Problem description
Unless it is a picture, every line from the start of the entries through the line with "## Objetivos Cumplidos" must be retyped exactly.

Dataset entries:
⁂

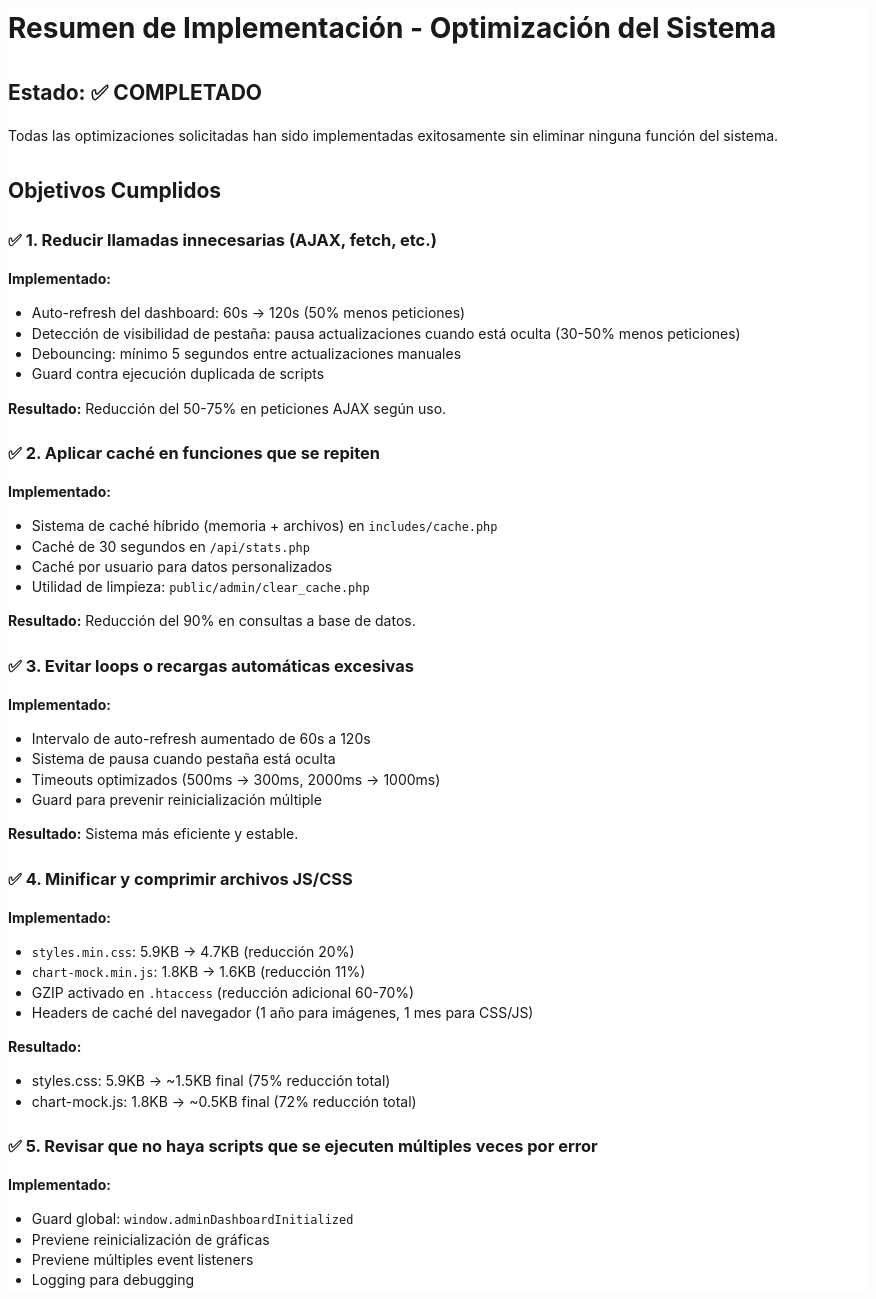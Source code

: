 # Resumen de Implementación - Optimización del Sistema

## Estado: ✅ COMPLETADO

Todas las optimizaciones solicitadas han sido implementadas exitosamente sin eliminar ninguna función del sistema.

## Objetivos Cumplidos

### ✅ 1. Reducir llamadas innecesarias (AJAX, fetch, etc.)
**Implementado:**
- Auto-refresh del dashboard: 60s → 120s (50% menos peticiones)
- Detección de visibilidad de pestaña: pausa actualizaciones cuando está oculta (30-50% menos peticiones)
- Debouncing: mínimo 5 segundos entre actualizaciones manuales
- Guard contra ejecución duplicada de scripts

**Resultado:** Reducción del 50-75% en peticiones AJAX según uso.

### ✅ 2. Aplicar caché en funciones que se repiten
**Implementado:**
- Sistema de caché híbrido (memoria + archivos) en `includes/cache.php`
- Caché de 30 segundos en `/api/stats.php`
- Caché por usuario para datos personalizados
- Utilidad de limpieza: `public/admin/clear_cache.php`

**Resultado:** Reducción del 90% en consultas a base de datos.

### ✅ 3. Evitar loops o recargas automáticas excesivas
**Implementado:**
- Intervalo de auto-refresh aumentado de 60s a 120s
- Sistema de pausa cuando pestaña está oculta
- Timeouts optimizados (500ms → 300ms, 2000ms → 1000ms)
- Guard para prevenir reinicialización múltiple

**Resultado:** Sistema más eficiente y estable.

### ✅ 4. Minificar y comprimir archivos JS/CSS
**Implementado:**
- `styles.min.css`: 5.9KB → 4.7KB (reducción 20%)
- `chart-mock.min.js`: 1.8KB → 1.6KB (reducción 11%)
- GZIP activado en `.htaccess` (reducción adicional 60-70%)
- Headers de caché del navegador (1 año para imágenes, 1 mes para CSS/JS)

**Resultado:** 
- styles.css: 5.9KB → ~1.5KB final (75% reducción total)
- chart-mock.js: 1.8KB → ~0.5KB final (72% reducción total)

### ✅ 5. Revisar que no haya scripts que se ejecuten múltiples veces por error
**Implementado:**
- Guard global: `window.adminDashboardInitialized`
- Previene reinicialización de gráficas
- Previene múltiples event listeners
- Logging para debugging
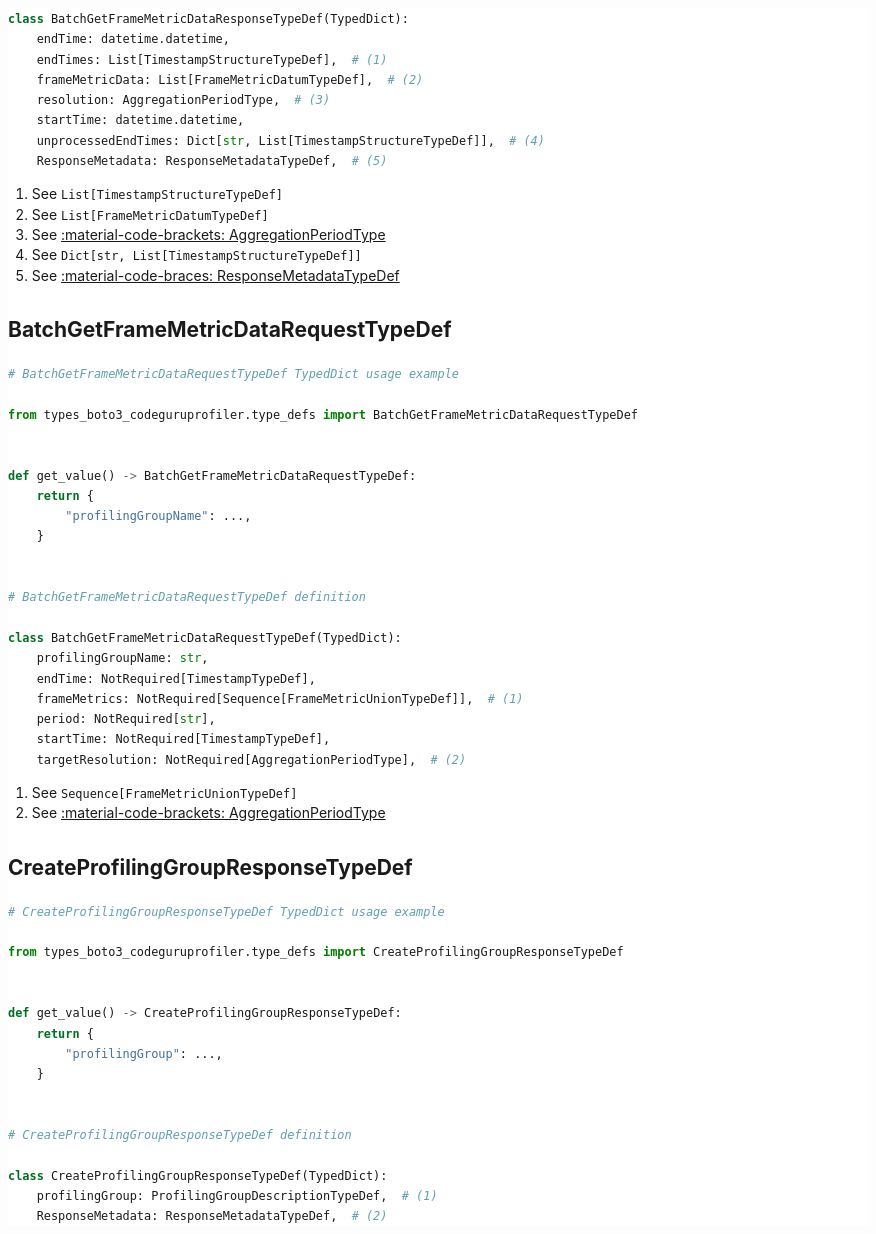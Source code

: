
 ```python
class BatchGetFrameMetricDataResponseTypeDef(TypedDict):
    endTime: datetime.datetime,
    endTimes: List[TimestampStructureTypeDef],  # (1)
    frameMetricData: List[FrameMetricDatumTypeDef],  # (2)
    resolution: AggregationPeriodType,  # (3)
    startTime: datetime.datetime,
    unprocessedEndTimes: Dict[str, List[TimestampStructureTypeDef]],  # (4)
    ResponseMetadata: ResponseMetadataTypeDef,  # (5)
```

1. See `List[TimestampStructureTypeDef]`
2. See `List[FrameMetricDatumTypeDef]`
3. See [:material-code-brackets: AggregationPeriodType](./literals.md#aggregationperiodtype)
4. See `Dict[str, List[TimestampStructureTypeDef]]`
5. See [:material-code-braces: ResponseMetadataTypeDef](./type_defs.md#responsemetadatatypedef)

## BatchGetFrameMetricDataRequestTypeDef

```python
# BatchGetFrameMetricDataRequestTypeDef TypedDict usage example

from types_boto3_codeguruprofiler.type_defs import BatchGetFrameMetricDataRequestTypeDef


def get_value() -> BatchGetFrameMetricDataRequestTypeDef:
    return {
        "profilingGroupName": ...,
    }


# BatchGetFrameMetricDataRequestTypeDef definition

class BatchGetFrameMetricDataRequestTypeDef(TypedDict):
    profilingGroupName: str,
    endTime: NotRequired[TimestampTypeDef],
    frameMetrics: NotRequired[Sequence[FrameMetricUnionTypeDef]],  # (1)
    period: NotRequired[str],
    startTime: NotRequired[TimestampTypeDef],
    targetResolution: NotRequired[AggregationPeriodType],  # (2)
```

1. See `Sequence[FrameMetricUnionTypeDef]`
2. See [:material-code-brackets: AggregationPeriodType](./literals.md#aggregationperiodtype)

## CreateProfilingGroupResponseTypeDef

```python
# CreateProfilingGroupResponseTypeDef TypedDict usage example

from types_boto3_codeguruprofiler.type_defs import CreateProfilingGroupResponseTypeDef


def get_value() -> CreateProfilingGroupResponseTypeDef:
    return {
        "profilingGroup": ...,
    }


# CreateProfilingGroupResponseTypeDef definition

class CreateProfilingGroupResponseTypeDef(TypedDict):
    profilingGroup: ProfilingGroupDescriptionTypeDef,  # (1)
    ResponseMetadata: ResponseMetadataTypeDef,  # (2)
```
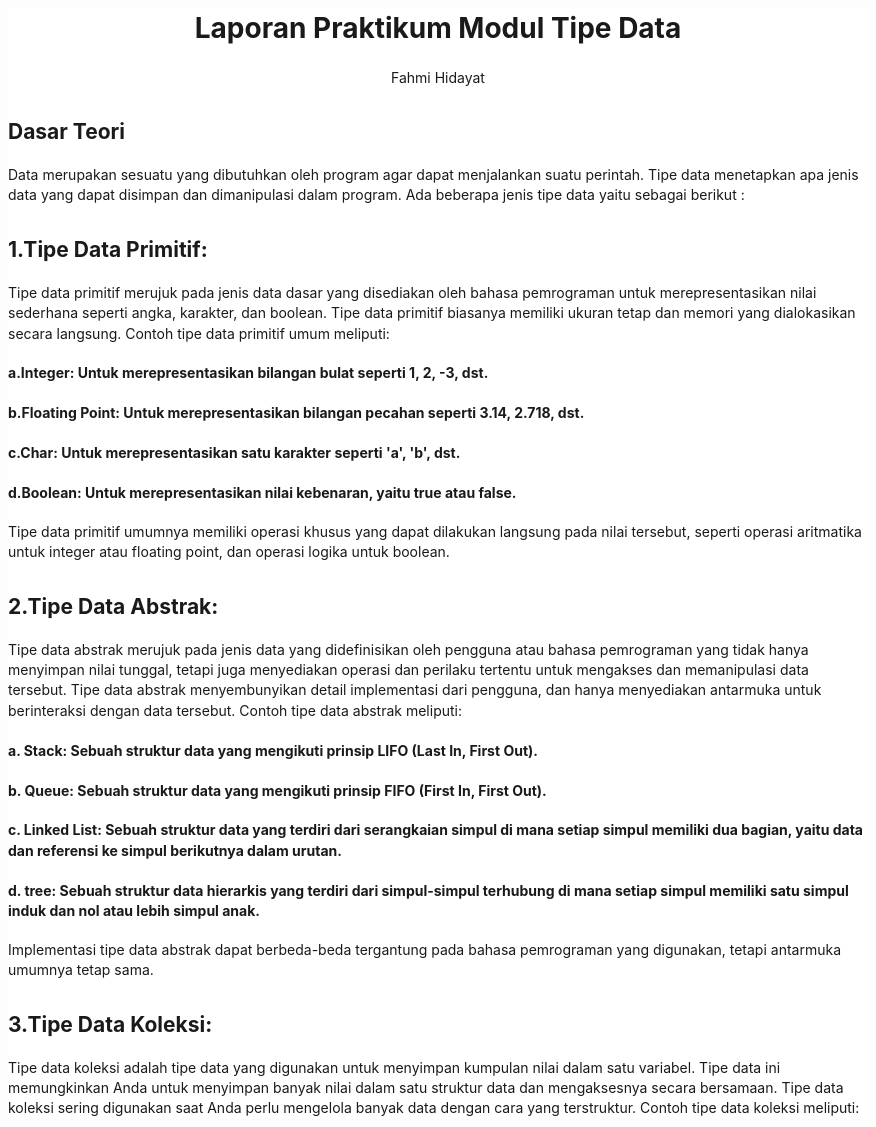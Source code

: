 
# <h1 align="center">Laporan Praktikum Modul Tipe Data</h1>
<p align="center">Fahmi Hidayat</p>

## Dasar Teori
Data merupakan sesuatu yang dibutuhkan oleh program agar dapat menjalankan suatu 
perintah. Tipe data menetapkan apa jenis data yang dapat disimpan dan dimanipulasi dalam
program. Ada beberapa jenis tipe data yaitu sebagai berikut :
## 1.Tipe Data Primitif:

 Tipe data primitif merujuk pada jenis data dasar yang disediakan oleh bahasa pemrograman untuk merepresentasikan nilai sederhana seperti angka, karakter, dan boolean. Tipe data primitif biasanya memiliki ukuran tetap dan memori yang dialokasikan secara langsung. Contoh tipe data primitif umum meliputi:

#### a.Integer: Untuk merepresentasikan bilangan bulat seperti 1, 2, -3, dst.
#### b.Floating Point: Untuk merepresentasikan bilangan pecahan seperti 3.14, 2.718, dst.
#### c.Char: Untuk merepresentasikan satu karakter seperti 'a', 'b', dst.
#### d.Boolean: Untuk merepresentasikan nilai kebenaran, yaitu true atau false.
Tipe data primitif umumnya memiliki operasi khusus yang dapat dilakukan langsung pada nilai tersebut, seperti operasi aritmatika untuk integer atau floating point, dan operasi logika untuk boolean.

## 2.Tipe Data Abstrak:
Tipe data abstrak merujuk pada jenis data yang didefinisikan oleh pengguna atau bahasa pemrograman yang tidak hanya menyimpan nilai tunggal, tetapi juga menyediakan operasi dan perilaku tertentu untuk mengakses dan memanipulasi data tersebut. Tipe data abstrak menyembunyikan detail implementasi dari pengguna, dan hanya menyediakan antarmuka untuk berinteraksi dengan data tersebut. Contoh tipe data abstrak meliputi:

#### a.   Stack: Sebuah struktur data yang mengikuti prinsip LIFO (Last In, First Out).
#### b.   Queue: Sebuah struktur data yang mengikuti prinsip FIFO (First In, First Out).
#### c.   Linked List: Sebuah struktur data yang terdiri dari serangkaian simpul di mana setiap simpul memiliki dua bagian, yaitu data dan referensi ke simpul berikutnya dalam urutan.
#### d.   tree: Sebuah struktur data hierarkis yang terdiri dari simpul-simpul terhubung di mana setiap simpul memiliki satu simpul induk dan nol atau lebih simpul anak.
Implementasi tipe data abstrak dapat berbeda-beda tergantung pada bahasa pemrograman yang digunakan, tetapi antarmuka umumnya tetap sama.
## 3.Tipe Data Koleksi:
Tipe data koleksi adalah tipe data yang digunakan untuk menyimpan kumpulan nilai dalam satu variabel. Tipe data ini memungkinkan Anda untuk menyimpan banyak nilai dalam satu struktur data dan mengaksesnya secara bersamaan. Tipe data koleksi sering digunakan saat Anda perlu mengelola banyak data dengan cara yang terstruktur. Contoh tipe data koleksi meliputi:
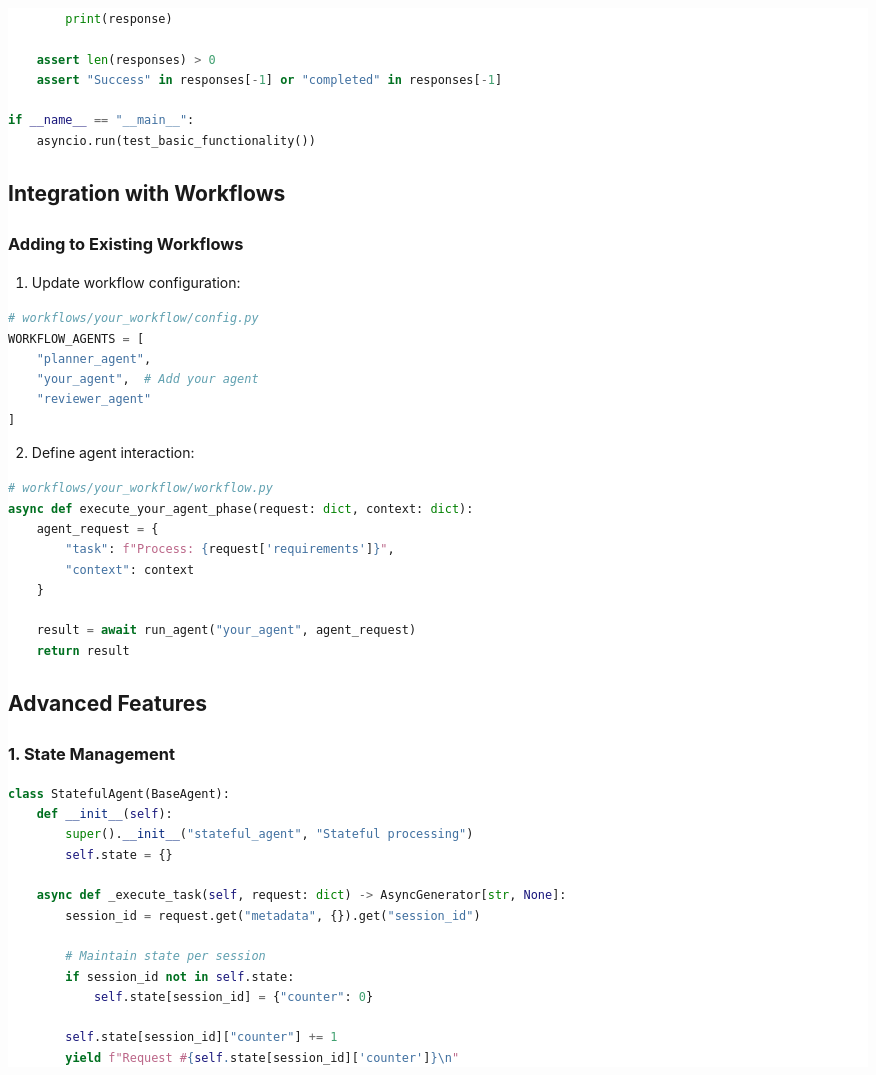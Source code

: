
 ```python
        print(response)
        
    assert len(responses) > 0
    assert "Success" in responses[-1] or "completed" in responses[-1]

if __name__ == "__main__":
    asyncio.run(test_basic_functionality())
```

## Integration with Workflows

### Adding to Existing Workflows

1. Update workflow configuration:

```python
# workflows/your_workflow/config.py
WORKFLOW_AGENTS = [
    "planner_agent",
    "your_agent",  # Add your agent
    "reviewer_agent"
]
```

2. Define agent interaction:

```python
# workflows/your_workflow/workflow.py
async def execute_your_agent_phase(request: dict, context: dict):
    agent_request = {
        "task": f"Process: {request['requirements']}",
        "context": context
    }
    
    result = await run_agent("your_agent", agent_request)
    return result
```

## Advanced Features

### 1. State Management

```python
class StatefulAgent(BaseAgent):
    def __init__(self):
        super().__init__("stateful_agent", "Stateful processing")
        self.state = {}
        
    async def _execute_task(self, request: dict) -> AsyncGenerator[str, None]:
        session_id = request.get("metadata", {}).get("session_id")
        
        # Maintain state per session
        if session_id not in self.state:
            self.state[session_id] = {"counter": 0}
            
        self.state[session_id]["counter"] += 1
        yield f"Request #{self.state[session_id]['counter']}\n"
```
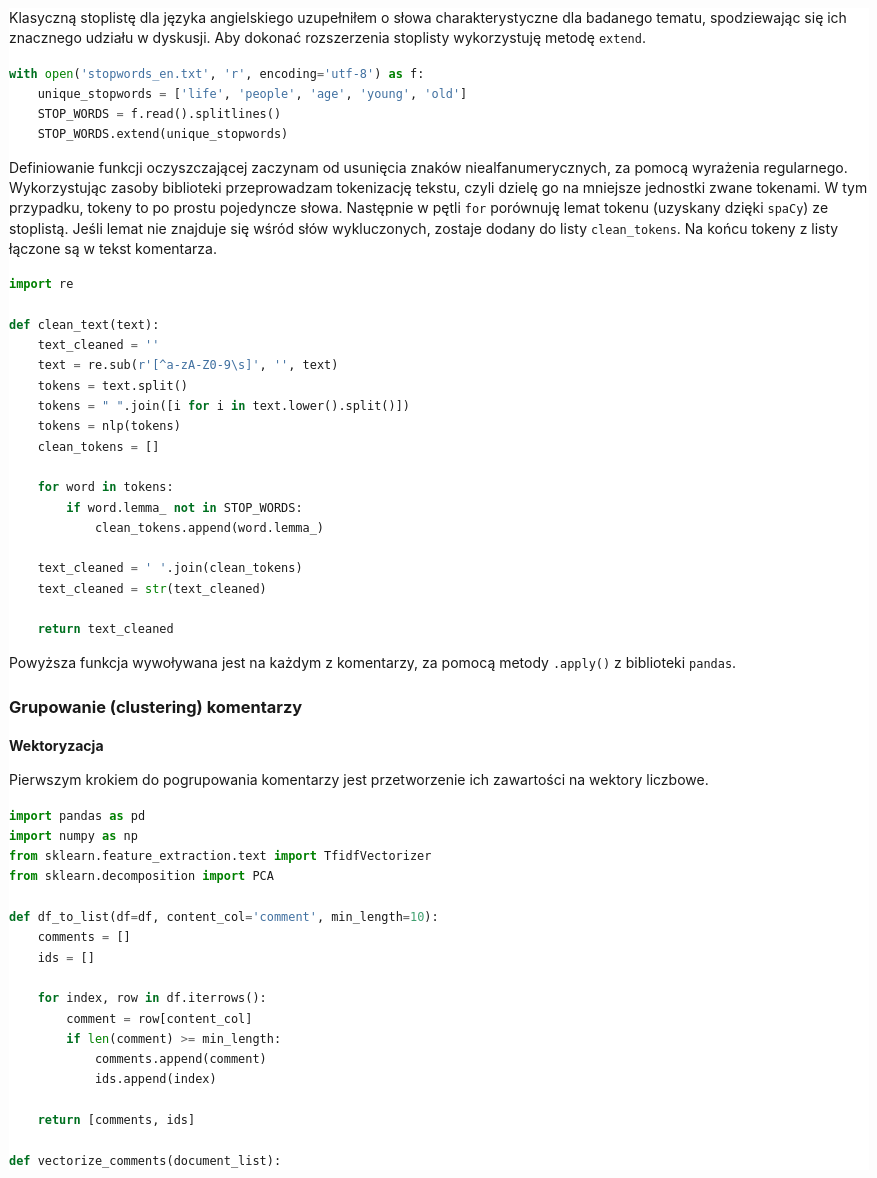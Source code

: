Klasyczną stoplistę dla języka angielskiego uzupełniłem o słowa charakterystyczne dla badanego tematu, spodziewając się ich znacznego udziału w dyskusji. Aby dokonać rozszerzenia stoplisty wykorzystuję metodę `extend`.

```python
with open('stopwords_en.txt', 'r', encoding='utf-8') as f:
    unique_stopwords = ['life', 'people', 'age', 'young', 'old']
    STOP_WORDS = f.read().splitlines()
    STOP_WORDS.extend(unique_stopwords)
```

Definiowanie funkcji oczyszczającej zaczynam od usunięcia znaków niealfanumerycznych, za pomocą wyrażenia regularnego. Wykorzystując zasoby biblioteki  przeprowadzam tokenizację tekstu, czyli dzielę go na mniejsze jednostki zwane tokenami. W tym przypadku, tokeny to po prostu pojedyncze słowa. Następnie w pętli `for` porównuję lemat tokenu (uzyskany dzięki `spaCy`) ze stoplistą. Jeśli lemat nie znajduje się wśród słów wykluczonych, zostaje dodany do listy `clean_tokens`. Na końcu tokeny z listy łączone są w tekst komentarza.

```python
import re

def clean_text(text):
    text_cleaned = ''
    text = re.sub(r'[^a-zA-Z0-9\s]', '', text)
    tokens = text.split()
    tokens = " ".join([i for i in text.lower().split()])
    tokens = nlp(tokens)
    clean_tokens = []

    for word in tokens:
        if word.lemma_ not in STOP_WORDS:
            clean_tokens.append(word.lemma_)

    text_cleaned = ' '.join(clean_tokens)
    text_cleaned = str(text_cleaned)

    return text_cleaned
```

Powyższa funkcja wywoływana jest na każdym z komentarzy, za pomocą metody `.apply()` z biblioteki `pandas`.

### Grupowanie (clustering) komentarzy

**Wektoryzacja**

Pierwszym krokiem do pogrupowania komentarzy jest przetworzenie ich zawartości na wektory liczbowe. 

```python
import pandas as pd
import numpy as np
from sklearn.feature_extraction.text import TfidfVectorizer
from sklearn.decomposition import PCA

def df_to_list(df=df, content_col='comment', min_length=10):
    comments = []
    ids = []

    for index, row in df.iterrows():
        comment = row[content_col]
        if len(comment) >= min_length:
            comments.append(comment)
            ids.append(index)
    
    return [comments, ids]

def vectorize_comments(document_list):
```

⁂

The completed task
Source code

: # Resumen de Implementación - Optimización del Sistema

## Estado: ✅ COMPLETADO

Todas las optimizaciones solicitadas han sido implementadas exitosamente sin eliminar ninguna función del sistema.

## Objetivos Cumplidos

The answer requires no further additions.